_Aim of the exercise_
What lines below include the string "context"? Pick them out and copy them.

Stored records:

------------------------------------------------------------

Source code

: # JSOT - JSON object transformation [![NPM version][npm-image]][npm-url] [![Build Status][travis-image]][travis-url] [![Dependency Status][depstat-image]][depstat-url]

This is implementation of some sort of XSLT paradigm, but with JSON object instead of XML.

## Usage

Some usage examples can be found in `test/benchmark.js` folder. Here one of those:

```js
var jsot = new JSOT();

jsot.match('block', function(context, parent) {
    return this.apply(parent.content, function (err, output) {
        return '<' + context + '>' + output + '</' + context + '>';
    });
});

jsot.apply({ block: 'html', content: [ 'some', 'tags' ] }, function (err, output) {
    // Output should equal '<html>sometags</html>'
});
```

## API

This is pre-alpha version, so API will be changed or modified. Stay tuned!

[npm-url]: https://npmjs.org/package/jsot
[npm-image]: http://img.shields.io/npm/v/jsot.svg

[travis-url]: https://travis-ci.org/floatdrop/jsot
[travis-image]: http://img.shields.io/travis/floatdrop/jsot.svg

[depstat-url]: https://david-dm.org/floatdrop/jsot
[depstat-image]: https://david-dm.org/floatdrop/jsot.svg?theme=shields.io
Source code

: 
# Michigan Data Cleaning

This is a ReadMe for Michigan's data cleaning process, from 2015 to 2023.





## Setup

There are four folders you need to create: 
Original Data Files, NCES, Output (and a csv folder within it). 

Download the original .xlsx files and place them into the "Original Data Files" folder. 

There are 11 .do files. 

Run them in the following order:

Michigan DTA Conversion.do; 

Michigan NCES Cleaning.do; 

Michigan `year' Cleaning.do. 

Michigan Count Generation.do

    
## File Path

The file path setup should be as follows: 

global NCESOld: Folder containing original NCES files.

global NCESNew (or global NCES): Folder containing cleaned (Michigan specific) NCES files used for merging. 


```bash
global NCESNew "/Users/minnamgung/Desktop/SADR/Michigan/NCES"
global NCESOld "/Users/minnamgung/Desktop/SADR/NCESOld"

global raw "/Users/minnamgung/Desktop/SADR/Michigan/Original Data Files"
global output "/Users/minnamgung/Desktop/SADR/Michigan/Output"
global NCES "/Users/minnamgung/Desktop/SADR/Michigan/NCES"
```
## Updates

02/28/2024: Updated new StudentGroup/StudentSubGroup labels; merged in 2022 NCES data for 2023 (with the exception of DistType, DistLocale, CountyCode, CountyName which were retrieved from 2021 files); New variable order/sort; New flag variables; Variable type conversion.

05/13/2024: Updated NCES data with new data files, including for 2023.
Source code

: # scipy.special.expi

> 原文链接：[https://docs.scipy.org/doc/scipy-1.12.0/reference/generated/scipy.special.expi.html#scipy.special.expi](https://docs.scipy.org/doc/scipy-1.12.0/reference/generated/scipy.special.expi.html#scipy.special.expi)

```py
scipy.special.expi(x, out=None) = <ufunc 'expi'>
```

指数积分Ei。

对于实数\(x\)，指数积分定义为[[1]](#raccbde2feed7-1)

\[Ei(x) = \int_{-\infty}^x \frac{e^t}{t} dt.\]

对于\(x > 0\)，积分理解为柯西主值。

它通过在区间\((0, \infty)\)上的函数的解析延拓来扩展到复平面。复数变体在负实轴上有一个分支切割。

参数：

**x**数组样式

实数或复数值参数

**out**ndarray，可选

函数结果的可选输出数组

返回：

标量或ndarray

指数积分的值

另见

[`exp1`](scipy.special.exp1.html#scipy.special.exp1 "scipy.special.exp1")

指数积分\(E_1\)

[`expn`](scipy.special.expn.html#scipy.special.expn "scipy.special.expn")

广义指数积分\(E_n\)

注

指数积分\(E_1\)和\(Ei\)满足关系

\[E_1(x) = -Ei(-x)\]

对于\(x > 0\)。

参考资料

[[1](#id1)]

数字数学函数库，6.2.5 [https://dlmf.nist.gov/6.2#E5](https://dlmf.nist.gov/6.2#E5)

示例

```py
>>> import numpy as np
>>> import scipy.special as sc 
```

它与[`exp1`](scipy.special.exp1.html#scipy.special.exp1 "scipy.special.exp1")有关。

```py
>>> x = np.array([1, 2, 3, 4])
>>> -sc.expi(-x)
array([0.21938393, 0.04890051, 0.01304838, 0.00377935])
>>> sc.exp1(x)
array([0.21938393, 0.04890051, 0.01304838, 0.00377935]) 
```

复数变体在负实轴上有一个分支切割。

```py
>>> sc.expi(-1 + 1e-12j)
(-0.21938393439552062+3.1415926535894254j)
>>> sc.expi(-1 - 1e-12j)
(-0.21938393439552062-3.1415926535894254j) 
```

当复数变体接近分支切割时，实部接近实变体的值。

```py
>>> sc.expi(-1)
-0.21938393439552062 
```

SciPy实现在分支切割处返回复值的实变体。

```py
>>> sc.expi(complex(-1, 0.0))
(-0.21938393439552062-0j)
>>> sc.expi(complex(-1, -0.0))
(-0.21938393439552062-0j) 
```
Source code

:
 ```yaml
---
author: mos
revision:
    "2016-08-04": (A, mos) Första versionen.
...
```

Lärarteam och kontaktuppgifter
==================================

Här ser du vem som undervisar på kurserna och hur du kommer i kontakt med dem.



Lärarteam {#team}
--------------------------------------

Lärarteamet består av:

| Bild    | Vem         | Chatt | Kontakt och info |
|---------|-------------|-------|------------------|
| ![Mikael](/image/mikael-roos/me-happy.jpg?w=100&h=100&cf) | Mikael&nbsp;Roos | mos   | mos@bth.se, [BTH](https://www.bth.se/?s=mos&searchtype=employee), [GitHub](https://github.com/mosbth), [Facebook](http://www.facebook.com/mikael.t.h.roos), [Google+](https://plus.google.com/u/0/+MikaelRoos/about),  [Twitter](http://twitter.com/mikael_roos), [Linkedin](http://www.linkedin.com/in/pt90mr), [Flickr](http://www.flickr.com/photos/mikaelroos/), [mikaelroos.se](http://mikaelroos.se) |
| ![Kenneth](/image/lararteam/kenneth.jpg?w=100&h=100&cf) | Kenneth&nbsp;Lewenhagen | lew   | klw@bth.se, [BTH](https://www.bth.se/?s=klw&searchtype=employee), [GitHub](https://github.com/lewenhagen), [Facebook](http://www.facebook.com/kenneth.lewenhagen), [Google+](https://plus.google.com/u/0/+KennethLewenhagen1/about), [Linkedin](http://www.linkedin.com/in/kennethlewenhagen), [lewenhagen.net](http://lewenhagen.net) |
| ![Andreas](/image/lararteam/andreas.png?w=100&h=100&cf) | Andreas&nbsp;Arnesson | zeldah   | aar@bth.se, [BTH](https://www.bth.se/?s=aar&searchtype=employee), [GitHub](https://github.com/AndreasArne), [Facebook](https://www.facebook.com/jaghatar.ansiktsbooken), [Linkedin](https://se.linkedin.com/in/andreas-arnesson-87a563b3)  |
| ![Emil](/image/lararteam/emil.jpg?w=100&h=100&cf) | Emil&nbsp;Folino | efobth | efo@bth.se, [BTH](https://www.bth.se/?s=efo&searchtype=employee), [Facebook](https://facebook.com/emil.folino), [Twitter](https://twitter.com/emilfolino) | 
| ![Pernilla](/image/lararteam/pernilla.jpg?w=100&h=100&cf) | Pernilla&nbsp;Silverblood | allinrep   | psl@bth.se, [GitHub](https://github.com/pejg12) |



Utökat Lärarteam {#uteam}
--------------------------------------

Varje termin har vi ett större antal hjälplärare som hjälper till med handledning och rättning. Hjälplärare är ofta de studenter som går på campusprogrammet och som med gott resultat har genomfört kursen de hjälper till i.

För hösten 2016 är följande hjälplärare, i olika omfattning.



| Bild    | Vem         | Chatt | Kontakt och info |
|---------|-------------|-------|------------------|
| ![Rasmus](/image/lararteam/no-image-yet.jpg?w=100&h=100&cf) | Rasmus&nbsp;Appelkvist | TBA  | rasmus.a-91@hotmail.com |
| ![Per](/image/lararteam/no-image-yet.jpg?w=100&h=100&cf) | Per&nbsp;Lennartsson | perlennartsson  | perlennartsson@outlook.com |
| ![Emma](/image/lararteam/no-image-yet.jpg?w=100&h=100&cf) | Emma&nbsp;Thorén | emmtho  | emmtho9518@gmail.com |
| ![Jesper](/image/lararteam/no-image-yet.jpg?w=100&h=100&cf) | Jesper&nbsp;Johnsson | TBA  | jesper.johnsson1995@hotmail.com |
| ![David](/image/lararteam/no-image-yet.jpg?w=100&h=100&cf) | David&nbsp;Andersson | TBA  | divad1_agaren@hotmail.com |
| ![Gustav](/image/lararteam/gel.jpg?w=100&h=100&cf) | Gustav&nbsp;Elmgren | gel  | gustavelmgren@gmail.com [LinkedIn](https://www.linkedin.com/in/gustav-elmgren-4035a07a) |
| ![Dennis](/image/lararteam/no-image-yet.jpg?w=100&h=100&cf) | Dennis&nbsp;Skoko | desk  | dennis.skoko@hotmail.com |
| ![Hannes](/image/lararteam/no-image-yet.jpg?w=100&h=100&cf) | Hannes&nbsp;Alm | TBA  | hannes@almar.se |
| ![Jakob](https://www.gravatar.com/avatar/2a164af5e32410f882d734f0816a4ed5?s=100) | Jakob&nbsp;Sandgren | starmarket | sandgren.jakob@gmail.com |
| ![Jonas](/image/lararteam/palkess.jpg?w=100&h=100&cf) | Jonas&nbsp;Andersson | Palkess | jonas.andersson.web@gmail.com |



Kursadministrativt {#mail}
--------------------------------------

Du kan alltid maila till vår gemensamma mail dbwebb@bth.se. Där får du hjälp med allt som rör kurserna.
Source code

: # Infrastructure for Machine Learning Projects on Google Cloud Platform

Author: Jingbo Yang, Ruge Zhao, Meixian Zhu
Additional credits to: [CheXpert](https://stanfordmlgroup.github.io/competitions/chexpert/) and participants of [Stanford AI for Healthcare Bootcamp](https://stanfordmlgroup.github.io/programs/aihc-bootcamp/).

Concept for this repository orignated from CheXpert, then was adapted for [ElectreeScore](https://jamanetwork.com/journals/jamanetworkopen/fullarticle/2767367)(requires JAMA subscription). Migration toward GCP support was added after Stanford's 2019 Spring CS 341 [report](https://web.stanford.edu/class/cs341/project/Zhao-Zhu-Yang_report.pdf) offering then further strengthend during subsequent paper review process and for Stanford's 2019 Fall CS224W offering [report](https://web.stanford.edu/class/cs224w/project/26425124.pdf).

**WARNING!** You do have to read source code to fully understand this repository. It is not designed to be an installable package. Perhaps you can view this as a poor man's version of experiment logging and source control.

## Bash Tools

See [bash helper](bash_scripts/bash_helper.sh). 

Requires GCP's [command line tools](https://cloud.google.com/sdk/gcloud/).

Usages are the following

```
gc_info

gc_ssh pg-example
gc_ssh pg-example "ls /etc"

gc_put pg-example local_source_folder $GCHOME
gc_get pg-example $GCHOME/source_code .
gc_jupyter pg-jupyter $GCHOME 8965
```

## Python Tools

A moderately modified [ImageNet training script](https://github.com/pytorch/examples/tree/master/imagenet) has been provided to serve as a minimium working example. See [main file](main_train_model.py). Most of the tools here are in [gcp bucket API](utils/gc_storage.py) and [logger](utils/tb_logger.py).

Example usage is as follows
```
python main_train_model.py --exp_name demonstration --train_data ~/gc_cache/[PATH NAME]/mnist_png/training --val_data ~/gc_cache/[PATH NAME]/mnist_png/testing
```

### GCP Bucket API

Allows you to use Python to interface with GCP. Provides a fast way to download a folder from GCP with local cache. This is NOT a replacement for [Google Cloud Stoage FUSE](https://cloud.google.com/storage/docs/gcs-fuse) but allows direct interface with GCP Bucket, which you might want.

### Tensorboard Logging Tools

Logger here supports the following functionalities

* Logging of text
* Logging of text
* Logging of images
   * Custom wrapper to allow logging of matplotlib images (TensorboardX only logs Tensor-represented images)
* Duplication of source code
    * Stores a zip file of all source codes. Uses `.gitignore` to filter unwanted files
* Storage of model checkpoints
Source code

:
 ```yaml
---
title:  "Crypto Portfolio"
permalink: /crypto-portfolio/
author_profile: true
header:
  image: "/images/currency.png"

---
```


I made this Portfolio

------------------------------------------------------------

_Answer to the exercise_
jsot.match('block', function(context, parent) {
        return '<' + context + '>' + output + '</' + context + '>';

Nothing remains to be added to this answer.